При прежних начальниках в нашем лагере практиковалось премирование отдельных заключенных за особо хорошую работу. По этому поводу по лагерю издавался особый приказ, и награды вручались на общем собрании заключенных. Самой крупной из вещевых премий был костюм — штаны и рубаха из хлопчатобумажной ткани. За отличную работу на косовице в сенозаготовительном сезоне я тоже получил такой костюм и бережно его хранил, надевая только в редчайшие здесь выходные дни. Поэтому мой выходной костюм остался еще почти новым, когда в нашем бараке был устроен неожиданный ночкой «шмон» на предмет изъятия излишних вещей. При этом неуклонно соблюдался принцип: если у лагерника находили два предмета одинакового назначения, то отбирался тот, который был лучше, новее или чище. Даже хорошо уже зная повадки Повесь-чайника, я тогда всё же не думал, что засунутая в огромный мешок для отбираемых вещей моя драгоценная «пара» не будет возвращена после объяснения начальнику, что это премия, выданная мне его предшественником при торжественных обстоятельствах. Поэтому я обратился к присутствующему здесь же начлагу:
— Гражданин начальник! — и, услышав почти автоматическое «Повесь на х… чайник!», сразу же осекся, хотя чувство обиды и сожаления по чистым штанам и рубахе были во мне чрезвычайно сильны.

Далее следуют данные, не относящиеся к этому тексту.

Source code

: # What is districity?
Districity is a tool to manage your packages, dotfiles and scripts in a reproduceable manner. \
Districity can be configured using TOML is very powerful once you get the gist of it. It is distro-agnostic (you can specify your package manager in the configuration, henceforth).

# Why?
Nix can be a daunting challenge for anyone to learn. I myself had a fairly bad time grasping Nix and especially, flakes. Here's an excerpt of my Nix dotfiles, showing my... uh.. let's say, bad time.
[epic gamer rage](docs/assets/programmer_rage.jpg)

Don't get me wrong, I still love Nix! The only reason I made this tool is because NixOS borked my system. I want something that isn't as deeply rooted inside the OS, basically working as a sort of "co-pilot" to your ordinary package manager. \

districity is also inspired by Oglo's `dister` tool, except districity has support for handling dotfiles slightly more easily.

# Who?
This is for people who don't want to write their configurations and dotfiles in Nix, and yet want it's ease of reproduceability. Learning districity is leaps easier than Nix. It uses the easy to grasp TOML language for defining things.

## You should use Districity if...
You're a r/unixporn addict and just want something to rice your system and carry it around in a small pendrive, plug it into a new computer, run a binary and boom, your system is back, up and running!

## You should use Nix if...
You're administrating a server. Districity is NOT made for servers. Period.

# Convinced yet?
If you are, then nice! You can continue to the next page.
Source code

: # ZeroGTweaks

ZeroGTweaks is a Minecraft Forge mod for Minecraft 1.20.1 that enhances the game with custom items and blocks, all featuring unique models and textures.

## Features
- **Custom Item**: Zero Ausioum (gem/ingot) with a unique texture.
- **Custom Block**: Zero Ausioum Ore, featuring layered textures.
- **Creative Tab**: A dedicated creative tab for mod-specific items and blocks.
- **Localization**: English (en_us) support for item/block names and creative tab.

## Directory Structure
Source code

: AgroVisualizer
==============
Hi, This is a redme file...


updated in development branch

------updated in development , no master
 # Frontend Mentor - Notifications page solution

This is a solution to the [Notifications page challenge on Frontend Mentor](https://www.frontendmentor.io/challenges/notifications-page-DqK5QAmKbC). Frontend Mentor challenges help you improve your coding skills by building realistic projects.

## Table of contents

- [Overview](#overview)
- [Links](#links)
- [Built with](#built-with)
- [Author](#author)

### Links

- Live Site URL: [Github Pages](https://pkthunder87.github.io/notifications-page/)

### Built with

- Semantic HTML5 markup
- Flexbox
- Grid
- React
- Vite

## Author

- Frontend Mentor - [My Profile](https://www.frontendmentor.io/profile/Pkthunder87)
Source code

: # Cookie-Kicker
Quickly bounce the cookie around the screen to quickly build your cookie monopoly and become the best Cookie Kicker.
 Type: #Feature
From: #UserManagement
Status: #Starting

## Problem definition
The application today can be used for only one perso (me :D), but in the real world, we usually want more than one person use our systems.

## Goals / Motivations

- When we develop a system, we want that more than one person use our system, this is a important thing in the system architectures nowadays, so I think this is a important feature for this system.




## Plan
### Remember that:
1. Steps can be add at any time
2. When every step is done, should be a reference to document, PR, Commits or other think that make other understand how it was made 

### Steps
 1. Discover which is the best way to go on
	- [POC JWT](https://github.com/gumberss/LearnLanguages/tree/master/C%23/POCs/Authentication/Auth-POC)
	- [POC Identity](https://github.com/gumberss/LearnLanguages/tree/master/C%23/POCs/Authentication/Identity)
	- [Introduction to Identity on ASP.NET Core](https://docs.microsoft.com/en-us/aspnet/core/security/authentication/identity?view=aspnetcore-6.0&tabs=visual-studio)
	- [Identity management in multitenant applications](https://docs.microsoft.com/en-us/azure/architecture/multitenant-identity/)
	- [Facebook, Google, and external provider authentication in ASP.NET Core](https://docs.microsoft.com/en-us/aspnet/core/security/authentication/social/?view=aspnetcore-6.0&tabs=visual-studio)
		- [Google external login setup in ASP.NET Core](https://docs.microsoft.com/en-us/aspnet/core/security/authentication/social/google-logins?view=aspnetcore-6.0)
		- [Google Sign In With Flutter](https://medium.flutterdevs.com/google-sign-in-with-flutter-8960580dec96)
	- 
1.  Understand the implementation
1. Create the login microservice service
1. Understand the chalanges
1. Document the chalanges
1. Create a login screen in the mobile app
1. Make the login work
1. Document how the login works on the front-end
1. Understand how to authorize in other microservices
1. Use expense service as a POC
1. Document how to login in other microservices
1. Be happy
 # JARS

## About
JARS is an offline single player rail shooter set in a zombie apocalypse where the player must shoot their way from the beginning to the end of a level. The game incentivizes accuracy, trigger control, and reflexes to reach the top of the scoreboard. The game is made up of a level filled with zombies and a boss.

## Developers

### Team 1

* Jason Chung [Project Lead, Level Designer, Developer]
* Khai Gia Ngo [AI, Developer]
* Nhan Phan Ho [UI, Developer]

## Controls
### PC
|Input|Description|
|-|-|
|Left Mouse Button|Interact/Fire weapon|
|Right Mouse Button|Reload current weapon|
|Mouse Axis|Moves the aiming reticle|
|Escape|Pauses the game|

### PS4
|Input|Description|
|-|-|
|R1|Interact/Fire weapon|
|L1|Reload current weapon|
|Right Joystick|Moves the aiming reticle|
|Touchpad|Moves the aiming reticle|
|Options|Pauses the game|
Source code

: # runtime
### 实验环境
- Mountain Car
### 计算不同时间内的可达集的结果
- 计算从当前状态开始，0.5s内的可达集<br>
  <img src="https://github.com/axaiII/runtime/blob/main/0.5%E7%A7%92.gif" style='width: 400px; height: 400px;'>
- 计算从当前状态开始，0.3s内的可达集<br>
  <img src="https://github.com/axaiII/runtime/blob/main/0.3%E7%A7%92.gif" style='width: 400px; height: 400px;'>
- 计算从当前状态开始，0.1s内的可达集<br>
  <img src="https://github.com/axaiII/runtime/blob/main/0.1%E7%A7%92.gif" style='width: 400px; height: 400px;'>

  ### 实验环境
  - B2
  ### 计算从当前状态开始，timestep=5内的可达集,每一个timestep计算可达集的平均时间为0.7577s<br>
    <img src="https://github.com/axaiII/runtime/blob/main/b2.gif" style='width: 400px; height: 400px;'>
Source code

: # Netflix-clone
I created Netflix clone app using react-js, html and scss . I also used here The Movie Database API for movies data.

Галаганский лагерный «рай» при новом начальнике быстро потускнел и захирел. Производительность труда заключенных заметно снизилась, и было известно, что это привело к глухому, но всё время усиливавшемуся конфликту между Повесь-чайником и директором совхоза. Чем этот конфликт закончился, я мог теперь только предполагать, увидев бывшего начальника лагеря, расположенного в «Колымском Крыму», как назывался на Колыме район Галаганнаха, в этой дыре среди угрюмых гор Тас-Кыстабыта. Тогда вскоре началась война, и в целях безопасности на случай столкновения с Японией всех заключенных врагов народа вывезли в глубинные районы Колымо-Индигирского района. Я с ходу попал на Порфирный и оказался настолько крепким, что понадобилось целых два года, чтобы быть списанным в слабосиловку и снова попасть под начало к Повесь-чайнику.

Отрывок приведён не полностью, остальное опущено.